Instructions to follow — Show every line from the entries that follow which holds the word "Public".

(Dataset entries)
----

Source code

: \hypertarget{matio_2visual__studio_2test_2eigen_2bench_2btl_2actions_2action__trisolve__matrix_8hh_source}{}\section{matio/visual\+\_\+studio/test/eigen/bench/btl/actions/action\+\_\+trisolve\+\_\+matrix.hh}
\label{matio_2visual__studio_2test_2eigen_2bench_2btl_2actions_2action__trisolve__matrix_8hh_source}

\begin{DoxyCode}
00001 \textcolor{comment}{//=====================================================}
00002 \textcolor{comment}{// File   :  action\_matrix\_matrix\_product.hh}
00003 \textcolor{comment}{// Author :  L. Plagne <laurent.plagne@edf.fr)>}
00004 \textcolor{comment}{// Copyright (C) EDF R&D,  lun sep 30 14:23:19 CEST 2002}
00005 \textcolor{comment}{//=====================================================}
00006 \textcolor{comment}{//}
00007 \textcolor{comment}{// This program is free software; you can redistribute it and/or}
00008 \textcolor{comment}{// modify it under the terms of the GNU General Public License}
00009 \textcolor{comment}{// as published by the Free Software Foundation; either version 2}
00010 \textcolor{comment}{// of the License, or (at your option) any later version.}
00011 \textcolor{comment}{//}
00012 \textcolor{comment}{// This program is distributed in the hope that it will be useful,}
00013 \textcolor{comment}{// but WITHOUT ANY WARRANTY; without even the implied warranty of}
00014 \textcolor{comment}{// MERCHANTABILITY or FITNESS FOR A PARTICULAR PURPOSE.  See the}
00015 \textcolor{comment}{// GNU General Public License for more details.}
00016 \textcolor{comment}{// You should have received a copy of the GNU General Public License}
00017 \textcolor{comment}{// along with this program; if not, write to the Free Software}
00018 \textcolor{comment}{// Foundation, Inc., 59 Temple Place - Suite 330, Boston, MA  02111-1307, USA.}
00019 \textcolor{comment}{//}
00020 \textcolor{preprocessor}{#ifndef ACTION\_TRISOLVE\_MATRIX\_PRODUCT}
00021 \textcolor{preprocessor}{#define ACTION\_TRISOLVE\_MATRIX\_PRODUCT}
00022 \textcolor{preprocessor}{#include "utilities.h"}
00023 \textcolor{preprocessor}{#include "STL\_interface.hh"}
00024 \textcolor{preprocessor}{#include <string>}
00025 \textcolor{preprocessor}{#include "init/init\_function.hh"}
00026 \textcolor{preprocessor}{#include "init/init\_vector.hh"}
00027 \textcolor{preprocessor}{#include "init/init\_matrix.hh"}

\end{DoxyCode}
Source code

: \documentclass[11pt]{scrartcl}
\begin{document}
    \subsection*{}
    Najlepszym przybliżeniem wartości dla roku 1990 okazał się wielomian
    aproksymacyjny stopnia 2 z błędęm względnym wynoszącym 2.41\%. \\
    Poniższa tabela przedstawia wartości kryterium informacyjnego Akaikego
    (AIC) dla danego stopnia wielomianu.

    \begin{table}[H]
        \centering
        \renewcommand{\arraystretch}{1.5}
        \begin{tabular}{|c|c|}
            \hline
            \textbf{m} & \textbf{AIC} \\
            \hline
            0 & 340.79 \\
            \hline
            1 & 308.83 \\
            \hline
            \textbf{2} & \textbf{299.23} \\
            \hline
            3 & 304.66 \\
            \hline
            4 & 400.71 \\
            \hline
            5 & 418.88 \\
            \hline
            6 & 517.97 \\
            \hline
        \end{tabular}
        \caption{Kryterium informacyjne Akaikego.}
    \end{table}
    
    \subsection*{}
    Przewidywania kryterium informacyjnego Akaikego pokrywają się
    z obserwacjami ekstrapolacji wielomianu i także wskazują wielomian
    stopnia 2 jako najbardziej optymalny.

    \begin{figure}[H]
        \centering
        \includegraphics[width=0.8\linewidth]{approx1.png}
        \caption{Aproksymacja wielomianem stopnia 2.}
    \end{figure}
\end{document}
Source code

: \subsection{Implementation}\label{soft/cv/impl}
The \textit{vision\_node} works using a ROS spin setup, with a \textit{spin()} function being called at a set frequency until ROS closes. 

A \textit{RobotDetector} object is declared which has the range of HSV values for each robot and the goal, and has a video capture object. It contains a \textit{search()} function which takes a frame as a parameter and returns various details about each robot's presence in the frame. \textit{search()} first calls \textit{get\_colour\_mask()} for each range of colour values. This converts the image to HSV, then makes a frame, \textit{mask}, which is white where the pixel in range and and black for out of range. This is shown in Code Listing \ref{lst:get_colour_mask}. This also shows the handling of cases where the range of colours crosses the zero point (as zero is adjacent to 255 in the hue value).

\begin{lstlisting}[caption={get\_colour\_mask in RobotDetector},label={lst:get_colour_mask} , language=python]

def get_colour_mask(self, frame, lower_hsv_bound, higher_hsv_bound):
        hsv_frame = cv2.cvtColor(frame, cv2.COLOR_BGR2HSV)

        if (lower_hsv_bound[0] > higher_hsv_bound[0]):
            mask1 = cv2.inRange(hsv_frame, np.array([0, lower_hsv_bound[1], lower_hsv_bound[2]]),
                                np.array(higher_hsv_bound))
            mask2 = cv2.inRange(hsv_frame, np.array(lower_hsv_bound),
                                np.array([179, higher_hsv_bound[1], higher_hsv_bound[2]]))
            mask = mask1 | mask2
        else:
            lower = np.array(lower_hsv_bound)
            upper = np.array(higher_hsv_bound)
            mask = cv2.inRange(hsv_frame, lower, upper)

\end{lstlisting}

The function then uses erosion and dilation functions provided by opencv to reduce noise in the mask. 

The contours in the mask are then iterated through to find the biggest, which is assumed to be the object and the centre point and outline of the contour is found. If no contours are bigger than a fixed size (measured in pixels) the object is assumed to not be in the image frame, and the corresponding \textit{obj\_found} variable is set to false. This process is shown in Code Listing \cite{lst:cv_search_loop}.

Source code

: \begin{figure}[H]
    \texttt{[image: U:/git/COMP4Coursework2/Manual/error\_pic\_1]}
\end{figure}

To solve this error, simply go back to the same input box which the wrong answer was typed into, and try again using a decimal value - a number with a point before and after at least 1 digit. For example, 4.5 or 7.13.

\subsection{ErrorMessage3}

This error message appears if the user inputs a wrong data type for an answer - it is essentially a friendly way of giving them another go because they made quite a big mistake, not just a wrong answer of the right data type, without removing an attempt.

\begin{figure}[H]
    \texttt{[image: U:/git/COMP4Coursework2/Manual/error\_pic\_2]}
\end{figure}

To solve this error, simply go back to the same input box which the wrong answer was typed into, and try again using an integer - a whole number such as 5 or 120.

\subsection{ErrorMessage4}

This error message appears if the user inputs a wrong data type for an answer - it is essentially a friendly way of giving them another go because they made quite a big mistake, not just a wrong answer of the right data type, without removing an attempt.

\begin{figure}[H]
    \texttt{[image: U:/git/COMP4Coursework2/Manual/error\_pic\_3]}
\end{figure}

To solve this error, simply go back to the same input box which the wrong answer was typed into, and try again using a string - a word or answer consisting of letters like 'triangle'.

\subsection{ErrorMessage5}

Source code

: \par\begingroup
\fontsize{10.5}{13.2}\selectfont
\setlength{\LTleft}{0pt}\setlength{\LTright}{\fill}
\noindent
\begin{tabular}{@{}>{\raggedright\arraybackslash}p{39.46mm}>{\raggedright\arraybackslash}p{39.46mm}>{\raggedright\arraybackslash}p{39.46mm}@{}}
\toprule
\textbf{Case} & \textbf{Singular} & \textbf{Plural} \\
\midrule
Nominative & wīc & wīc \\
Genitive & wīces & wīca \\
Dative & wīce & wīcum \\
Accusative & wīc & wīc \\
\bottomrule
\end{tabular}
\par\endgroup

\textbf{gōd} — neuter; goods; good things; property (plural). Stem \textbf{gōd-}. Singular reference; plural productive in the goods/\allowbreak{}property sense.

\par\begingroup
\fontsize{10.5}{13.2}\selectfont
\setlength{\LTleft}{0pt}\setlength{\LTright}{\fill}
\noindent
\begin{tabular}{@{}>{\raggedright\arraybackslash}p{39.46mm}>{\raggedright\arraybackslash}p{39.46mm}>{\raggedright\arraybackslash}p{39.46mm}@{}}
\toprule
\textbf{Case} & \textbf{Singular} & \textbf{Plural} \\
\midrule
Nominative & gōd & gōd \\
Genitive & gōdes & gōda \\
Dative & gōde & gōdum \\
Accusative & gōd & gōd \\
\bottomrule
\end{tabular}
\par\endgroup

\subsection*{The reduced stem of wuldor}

----

Task response —
00008 \textcolor{comment}{// modify it under the terms of the GNU General Public License}
00015 \textcolor{comment}{// GNU General Public License for more details.}
00016 \textcolor{comment}{// You should have received a copy of the GNU General Public License}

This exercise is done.